A era digital provocou mudanças profundas na sociedade – na forma de se comunicar, trabalhar, consumir e até de se relacionar com o outro e consigo mesmo. A exposição constante às telas, aos estímulos sonoros e visuais e o grande número de atividades que permeiam a rotina diária deixam o cérebro sempre alerta.
Em meio a este universo de informações, o encontro com o tédio é cada vez mais raro. Temido por uns e apreciado por outros, ele pode ser a chave para a regeneração da mente. “O tédio insinua a emergência de algo novo. Ele é, no plano individual, aquilo que exerce sobre nós influência fundamental para nossas maiores transições de vida”, reflete Rafael Otávio Ragugnetti Zanlorenzi, professor de Epistemologia, Filosofia Política e Teorias da Justiça da Universidade Positivo.
Para Zanlorenzi, sem o tédio ocorre uma repetição e um travamento do desejo, o que provoca a estagnação e afasta a criatividade. Durante momentos tediosos, o indivíduo é capaz de romper com a estrutura do cotidiano e refletir sobre os fatos que o levam a estar acomodado em uma determinada situação. Desta forma a criatividade surge e é possível pensar em como se renovar e se superar, seja na vida pessoal ou profissional. “O tédio inscreve a consciência individual em regiões não cogitadas. É por meio dele que as reflexões existenciais mais difíceis aparecem”, pontua.
O professor lembra que é preciso diferenciar o tédio do ócio e do descanso. O tédio força a construção de novas ideias e está intimamente ligado à monotonia da rotina diária. O ócio acontece quando o indivíduo se recusa a realizar uma atividade produtiva e o descanso ocorre no momento em que as tensões psíquicas e espirituais acumuladas cessam.
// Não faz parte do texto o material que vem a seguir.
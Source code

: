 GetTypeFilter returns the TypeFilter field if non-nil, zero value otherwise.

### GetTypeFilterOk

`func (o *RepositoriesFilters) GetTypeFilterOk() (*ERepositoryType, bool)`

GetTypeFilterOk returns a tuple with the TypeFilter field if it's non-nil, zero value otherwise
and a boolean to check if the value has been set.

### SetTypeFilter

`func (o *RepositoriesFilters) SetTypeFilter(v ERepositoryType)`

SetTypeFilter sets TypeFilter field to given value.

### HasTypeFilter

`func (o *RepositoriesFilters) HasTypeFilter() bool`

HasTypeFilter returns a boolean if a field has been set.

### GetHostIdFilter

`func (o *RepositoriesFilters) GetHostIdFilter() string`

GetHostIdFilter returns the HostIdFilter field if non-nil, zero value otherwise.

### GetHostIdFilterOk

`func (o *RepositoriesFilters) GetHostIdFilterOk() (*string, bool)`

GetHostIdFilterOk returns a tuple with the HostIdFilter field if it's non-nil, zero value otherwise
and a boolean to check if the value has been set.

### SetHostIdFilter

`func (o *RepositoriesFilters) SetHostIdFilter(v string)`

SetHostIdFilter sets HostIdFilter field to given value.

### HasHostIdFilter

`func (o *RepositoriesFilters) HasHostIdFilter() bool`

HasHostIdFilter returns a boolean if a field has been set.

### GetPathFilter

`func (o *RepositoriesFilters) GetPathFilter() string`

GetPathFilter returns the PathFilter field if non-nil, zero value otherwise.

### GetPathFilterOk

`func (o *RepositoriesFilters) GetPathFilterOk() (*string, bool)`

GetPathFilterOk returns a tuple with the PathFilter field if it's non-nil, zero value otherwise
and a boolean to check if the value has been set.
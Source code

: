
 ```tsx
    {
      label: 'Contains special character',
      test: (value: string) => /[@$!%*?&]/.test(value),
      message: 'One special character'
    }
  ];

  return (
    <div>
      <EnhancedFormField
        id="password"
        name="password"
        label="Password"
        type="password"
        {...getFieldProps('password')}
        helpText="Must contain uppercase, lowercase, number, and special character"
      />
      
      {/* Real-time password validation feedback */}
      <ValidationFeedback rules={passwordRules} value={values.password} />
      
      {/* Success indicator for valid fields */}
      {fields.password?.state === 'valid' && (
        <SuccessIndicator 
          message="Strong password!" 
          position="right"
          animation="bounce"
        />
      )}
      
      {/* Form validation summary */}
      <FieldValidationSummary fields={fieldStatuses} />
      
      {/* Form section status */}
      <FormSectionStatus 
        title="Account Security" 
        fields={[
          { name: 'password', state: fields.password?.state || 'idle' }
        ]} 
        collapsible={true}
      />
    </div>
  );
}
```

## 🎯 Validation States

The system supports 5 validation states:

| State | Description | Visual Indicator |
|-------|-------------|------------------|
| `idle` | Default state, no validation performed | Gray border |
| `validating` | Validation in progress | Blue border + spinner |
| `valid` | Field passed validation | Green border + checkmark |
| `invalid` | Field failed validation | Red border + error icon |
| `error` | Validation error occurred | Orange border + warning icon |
Questionado se as pessoas têm medo do tédio, o especialista afirma que na realidade existe um receio em relação à posição do prazer na vida. Quando um dado momento se torna tedioso, significa que o prazer desapareceu. Neste contexto, o ser humano se vê “preso entre um viver por ideais ou um viver por prazeres. É dessa pergunta que uma pessoa tem medo, porque a resposta pode anular esforços, desatar relações e superar princípios”, acrescenta.
Imediatismo digital reduz as oportunidades de reflexão
O avanço da tecnologia e o fácil acesso à internet tornaram possível fazer quase tudo em qualquer lugar. É possível trabalhar, estudar, se divertir e ficar informado 24 horas por dia. Mas apesar dos pontos positivos, essa realidade também traz o perigo do imediatismo. Zanlorenzi ressalta que o risco está “em não se buscar mais a solução criativa para o tédio, dentro ou fora do espaço de atividade produtiva”.
“O alcance ilimitado da tecnologia extingue as oportunidades de reflexões solitárias, imprescindíveis para o desenvolvimento da criatividade e da identidade individual”
O professor observa que o alcance ilimitado da tecnologia extingue as oportunidades de reflexões solitárias, “imprescindíveis para o desenvolvimento da criatividade e da identidade individual”. Sem contar que há uma perda significativa no debate sobre a arte, a expressão individual, o novo e a resolução criativa de problemas. “Esse é um sintoma de um corpo social que perdeu a capacidade de explorar suas próprias possibilidades, que deixou de lado a ansiedade pela verticalização de seus atributos e de suas questões fundamentais”, defende.
Reflexões em momentos de tédio trazem autoconhecimento e amor próprio
A educadora física e professora de pilates Luana Cicaida, de 37 anos, confessa que é difícil se desconectar e quase sempre está acompanhada do celular, do computador ou da televisão. Ela já percebeu que este excesso de estímulos a deixa irritada e impaciente e por isso reserva os fins de semana para momentos desconectados, sem horários e com pausas para reflexão.
“Eu valorizo o tempo que eu tenho para recarregar as energias e ter uma conexão comigo mesma. Me sinto revigorada e mais inspirada para as atividades diárias. É completamente benéfico para a saúde mental”, conta.
Além de “organizar a cabeça”, Luana ressalta que ao quebrar a sua rotina com um pouco de tédio, decidiu viajar sozinha pela primeira vez. “Foi um combo de autoconhecimento e amor próprio que ganhei. Fui a jantares sozinha, escolhi meu roteiro e passei dias maravilhosos sem sentir solidão ou incômodo por não estar acompanhada”, lembra ela. “Vez ou outra fazer isso quando sentir que é necessário, faz muito bem para a alma”, recomenda.